Prenez AirBnb: Si vous mettez en location votre logement sur AirBnb, alors la vie de vos voisins va changer. Ils ne créeront plus de lien avec les occupants de votre logement, car ils changent constamment, les occupants n’auront pas à cœur les intérêts du voisinage comme vous pourriez les avoir. Ils feront moins attention à respecter les règles du voisinage car moins concernés par les conséquences de leurs actes, etc. L’angle mort concerne donc les non-utilisateurs, mais aussi les biens communs, les non-humains et , bien sûr, la planète.

Cennydd finit en nous donnant la consigne suivante: Notre loyauté se doit d’être au monde et non aux entreprises. Nous sommes des êtres humains et pas seulement des employés.

Amy Zima - Demystifying Product Strategy

Amy est Product Manager chez Spotify et elle nous a parlé de Product Strategy. Pour cela, elle a pris l’exemple d’un nouvel usage de Spotify dont vous avez tous entendu parlé: les Podcasts.

Pour commencer, une définition de ce qu’est une Stratégie selon elle: “Une Stratégie c’est les choix que vous faites pour arriver à votre vision.”

En l’occurrence, la vision de Spotify est: The world’s leading audio platform

Le Podcast prenant une ampleur de plus en plus conséquente ces dernières années, ils devaient donc trouver comment ajouter ce nouveau type de contenu à leur offre.

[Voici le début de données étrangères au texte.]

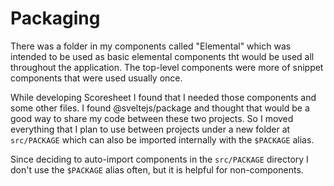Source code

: # Packaging

There was a folder in my components called "Elemental" which was intended to be used as basic elemental components tht would be used all throughout the application. The top-level components were more of snippet components that were used usually once.

While developing Scoresheet I found that I needed those components and some other files. I found @sveltejs/package and thought that would be a good way to share my code between these two projects. So I moved everything that I plan to use between projects under a new folder at `src/PACKAGE` which can also be imported internally with the `$PACKAGE` alias.

Since deciding to auto-import components in the `src/PACKAGE` directory I don't use the `$PACKAGE` alias often, but it is helpful for non-components.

Ils ont utilisé les questions suivantes, qu’elle présente comme des outils:

  • Quels problèmes sont-ils en train de résoudre ? Data et Insights
  • Qu’est-ce qui doit être vrai pour atteindre leur vision ?
  • Pour qui construisent-ils cette solution ?
  • Comment se différencient-ils ? Pourquoi eux ?
  • Comment sauront-ils qu’ils ont atteint leur but ?
  • Qu’est-ce qui pourrait mal se passer ?

Pour l’intégration des Podcasts dans leur offre, ils ont identifié 3 choix possibles:

  • A. Faire une nouvelle app séparée pour proposer ces contenus
  • B. Proposer des podcasts à l’intérieur d’un nouvel onglet
  • C. Intégrer les podcasts dans l’expérience actuelle et mixer les 2

Ensuite pour chaque choix possible, ils ont identifié les pour et les contre, en rapport avec les questions posées plus haut. Comme vous l’avez peut-être observé, ils ont au final choisi l’option C.

Amy a ensuite répondu à des questions, notamment sur le framework OKR. Elle a rappelé que c’est un framework pour fixer des objectifs et non pas un framework pour créer une stratégie. Un objectif n’est pas la même chose qu’une stratégie.

Keynote - Marty Cagan - Product Leadership is Hard

Dernière conférence ! Marty Cagan, l’auteur d’Inspired et du blog SVPG ❤️ (https://svpg.com/), nous raconte à quel point le Product Leadership peut être difficile. Attention, ça dénonce et c’est très riche.

Malheureusement Marty utilise beaucoup de mots qu’il est difficile de traduire mais je vais faire mon possible pour délivrer une traduction en conservant un maximum le sens d’origine. Je garde donc le mot d’origine entre parenthèses pour vous aider là où je ne suis pas totalement satisfait, et parfois le mot anglais directement si je ne m’y suis pas risqué.

Product team

Tout d’abord, la base. Marty nous rappelle ce qu’est une Product Team: “Une Product team sert les clients, tout en satisfaisant les besoins du business de l’entreprise. Elle résout des problèmes clients ou des problèmes business, elle est “empowered” à découvrir (discover) et délivrer (deliver) une solution à ces problèmes. Elle est tenue responsable de ces résultats.”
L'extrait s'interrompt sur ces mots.